▶ _AIM OF THE EXERCISE_
Nothing but the lines from the top of the following entries through the line with "доступа к файловому" should be printed, exactly as they are.

▶ _THE RECORDS_
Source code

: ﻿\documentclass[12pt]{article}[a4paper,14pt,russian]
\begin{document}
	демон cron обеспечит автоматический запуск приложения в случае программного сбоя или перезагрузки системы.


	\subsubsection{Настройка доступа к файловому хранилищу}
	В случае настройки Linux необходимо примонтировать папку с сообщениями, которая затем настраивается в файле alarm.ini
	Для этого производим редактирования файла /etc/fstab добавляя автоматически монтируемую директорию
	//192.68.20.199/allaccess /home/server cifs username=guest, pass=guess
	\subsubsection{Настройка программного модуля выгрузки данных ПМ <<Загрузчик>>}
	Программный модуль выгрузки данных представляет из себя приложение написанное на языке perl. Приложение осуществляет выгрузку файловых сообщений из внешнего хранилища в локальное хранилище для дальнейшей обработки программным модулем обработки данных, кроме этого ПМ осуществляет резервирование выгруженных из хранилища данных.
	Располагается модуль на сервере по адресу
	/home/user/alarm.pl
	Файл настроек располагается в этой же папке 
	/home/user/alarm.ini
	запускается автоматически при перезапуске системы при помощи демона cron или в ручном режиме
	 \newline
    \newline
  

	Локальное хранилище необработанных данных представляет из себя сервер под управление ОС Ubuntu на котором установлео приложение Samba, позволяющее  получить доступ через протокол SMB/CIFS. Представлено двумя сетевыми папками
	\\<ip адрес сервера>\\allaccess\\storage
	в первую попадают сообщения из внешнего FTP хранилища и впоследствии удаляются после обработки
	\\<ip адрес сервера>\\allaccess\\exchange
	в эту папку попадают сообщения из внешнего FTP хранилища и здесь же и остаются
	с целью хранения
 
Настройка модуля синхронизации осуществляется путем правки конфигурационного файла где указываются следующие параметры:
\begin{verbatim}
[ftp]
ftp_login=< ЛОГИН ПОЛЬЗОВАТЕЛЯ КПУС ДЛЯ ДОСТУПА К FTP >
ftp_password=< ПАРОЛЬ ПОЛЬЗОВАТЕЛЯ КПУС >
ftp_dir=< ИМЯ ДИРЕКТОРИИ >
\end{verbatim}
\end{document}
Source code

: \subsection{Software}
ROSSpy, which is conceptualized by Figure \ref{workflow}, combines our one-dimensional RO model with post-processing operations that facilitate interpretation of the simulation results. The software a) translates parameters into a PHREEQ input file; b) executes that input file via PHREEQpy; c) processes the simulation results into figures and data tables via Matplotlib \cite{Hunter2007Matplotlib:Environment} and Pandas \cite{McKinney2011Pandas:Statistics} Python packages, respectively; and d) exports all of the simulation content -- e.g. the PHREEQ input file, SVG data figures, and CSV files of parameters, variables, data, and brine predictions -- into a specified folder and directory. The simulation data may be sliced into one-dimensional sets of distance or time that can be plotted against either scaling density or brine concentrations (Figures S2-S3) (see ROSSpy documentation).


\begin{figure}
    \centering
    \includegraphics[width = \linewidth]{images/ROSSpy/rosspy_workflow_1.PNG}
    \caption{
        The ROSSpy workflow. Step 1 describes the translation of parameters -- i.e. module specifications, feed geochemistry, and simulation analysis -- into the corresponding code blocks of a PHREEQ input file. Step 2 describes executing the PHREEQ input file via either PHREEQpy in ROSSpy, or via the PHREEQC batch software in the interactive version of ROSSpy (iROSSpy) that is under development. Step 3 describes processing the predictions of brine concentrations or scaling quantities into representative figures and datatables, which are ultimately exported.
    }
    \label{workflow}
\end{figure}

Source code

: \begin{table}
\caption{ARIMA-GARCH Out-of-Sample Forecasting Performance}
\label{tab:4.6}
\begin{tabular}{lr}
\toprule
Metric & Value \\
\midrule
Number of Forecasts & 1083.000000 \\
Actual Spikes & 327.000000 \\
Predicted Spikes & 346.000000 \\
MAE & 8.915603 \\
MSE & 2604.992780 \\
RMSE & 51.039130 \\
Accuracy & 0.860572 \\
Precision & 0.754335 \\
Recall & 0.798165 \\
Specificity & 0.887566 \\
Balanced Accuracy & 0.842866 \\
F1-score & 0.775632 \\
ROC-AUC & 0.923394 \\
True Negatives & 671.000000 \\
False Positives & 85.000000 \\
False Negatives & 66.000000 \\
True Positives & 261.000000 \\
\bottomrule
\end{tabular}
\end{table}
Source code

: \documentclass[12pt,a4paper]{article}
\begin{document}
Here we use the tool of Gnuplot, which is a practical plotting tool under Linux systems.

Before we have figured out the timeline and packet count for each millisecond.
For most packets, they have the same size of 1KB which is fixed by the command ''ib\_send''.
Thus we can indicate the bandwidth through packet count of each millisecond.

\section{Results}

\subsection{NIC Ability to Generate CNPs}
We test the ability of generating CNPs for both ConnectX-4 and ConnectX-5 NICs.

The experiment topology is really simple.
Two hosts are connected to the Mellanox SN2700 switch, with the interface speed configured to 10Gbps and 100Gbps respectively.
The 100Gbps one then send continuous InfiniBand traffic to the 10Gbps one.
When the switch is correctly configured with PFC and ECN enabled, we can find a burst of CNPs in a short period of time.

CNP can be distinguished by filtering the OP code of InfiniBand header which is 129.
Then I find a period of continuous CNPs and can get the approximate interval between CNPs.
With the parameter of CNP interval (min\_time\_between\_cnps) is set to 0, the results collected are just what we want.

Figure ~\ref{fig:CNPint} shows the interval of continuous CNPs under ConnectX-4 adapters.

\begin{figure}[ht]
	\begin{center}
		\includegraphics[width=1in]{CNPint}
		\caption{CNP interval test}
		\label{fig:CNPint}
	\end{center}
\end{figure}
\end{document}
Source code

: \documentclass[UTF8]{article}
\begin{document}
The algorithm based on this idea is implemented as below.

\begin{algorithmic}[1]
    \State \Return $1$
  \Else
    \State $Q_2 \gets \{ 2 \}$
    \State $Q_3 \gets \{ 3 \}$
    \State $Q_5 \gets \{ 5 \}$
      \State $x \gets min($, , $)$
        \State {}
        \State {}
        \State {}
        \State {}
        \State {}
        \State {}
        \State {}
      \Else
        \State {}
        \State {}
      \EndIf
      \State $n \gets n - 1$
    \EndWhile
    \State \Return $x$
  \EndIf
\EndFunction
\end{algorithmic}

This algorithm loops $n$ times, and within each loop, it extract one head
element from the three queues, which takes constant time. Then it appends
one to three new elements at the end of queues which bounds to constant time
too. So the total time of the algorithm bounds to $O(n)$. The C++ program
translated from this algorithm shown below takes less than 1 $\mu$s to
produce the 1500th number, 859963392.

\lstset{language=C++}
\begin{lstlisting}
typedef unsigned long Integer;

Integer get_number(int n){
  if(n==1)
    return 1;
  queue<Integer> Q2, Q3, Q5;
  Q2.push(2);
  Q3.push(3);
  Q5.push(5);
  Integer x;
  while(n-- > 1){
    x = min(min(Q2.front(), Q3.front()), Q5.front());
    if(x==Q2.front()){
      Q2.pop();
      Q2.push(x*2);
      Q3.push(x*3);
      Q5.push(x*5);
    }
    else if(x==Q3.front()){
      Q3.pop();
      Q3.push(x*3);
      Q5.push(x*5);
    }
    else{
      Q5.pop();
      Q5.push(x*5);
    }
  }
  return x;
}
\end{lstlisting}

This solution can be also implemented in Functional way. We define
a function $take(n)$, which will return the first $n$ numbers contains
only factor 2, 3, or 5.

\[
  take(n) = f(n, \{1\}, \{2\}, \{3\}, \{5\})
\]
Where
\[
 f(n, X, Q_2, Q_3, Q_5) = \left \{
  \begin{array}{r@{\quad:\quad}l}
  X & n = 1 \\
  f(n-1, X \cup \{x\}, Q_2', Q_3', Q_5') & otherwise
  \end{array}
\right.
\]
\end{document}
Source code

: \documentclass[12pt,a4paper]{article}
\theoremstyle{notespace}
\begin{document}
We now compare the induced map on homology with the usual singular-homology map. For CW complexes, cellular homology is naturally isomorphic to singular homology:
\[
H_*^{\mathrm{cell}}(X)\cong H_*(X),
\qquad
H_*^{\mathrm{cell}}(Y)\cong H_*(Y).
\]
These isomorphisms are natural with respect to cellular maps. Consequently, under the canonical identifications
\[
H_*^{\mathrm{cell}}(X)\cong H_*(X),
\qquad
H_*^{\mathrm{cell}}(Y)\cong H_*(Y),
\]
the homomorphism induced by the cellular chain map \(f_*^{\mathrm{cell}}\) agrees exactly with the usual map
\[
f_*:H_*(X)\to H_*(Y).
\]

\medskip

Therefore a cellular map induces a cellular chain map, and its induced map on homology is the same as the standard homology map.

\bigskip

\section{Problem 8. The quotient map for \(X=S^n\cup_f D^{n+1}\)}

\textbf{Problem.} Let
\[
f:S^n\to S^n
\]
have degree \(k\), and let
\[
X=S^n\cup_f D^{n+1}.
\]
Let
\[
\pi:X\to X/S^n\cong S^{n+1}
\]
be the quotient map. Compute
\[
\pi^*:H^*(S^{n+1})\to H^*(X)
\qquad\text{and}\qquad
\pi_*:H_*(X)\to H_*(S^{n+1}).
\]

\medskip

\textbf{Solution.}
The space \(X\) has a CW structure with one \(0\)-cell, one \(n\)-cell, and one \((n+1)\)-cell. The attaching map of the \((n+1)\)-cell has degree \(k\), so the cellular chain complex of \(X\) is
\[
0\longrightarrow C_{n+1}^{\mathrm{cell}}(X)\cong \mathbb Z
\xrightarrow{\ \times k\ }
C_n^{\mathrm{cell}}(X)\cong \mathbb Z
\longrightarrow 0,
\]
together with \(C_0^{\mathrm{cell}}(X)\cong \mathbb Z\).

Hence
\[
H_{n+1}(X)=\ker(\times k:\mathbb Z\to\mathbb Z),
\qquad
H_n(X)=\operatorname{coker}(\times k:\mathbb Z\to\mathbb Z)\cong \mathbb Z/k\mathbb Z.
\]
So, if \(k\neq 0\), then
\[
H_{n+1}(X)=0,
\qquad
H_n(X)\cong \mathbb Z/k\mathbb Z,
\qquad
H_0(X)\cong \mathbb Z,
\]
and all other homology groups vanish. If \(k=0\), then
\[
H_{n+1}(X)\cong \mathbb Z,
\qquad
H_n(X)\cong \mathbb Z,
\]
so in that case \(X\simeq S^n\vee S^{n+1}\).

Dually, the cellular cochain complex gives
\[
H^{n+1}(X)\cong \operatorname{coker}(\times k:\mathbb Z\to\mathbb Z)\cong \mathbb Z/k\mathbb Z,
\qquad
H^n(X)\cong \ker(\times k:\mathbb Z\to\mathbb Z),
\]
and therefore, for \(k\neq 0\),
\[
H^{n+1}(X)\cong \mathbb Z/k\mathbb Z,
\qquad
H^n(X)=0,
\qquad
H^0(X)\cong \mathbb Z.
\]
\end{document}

▶ _TASK RESPONSE_
Source code

: ﻿\documentclass[12pt]{article}[a4paper,14pt,russian]
\begin{document}
	демон cron обеспечит автоматический запуск приложения в случае программного сбоя или перезагрузки системы.


	\subsubsection{Настройка доступа к файловому хранилищу}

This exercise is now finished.